Many individual reporters now have Twitter feeds, some columnists and many newspaper beats or departments do too. They often Tweet much more than they can get published in their own papers. Once in a while I'm astonished they're not fired for what they Tweet - especially some of the live reports from outside the USA. Twitter posts can have only 140 characters, similar to a text message. If a Tweet shows a link, clicking on it takes you to a real web page with a more complete article.

This is a contrast to the morass of Facebunk junk - for me that system is clotted with dumb pictures, endless mastication of inner struggles, and people you knew in high school. Too great of a wheat-to-chaff ratio.

I "follow" dozens of individual reporters on Twitter, some who match my views and some who don't. I follow organizations in analysis, literature, politics and science. People in politics Tweet without filtering by media  - I only stopped following Sen. McCaskill when she narrated a weekend trip to the mall with her mom - but I still follow President Obama and HH Dalai Lama, as well as Mark Ritchie, Secretary of State of Minnesota, and my nephew Alex who's the mayor of South Orange, NJ. But mostly I follow many journalists and some professors - and I can scan dozens of them in 10 minutes and then read only the best.

You might give Twitter a whirl this election season, if you find yourself needing better info to participate in our election process.

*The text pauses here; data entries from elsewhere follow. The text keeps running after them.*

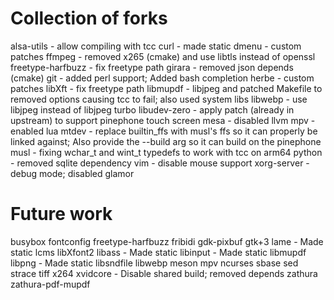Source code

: # Collection of forks

alsa-utils - allow compiling with tcc
curl - made static
dmenu - custom patches
ffmpeg - removed x265 (cmake) and use libtls instead of openssl
freetype-harfbuzz - fix freetype path
girara - removed json depends (cmake)
git - added perl support; Added bash completion
herbe - custom patches
libXft - fix freetype path
libmupdf - libjpeg and patched Makefile to removed options causing tcc to fail; also used system libs
libwebp - use libjpeg instead of libjpeg turbo
libudev-zero - apply patch (already in upstream) to support pinephone touch screen
mesa - disabled llvm
mpv - enabled lua
mtdev - replace builtin_ffs with musl's ffs so it can properly be linked against; Also provide the --build arg so it can build on the pinephone
musl - fixing wchar_t and wint_t typedefs to work with tcc on arm64
python - removed sqlite dependency
vim - disable mouse support
xorg-server - debug mode; disabled glamor


# Future work
busybox
fontconfig
freetype-harfbuzz
fribidi
gdk-pixbuf
gtk+3
lame - Made static
lcms
libXfont2
libass - Made static
libinput - Made static
libmupdf
libpng - Made static
libsndfile
libwebp
meson
mpv
ncurses
sbase
sed
strace
tiff
x264
xvidcore - Disable shared build; removed depends
zathura
zathura-pdf-mupdf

Twitter can greatly assist your avoidance of the straight media's Fog of Whore.

Excuse the expression; so many in the media deserve it.

For those who'd rather stick with web sites, my five-slot roll so far this season includes the relatively ancient Talking Points Memo, Fivethirtyeight, and Daily Kos. Two new ones recommended by Nate Silver at 538 are the Crystal Ball at the University of Virginia's Center for Politics, and the Frontloading blog of Josh Putnam, a political science prof at Davidson College.


My final word on politics for today but not for this season is that my goal is not to find matches with my own values and beliefs. Rather I'm just trying to find the best candidates who are actually out there. I want to work with what we've got and not surrender to pouting powerlessly in the corner.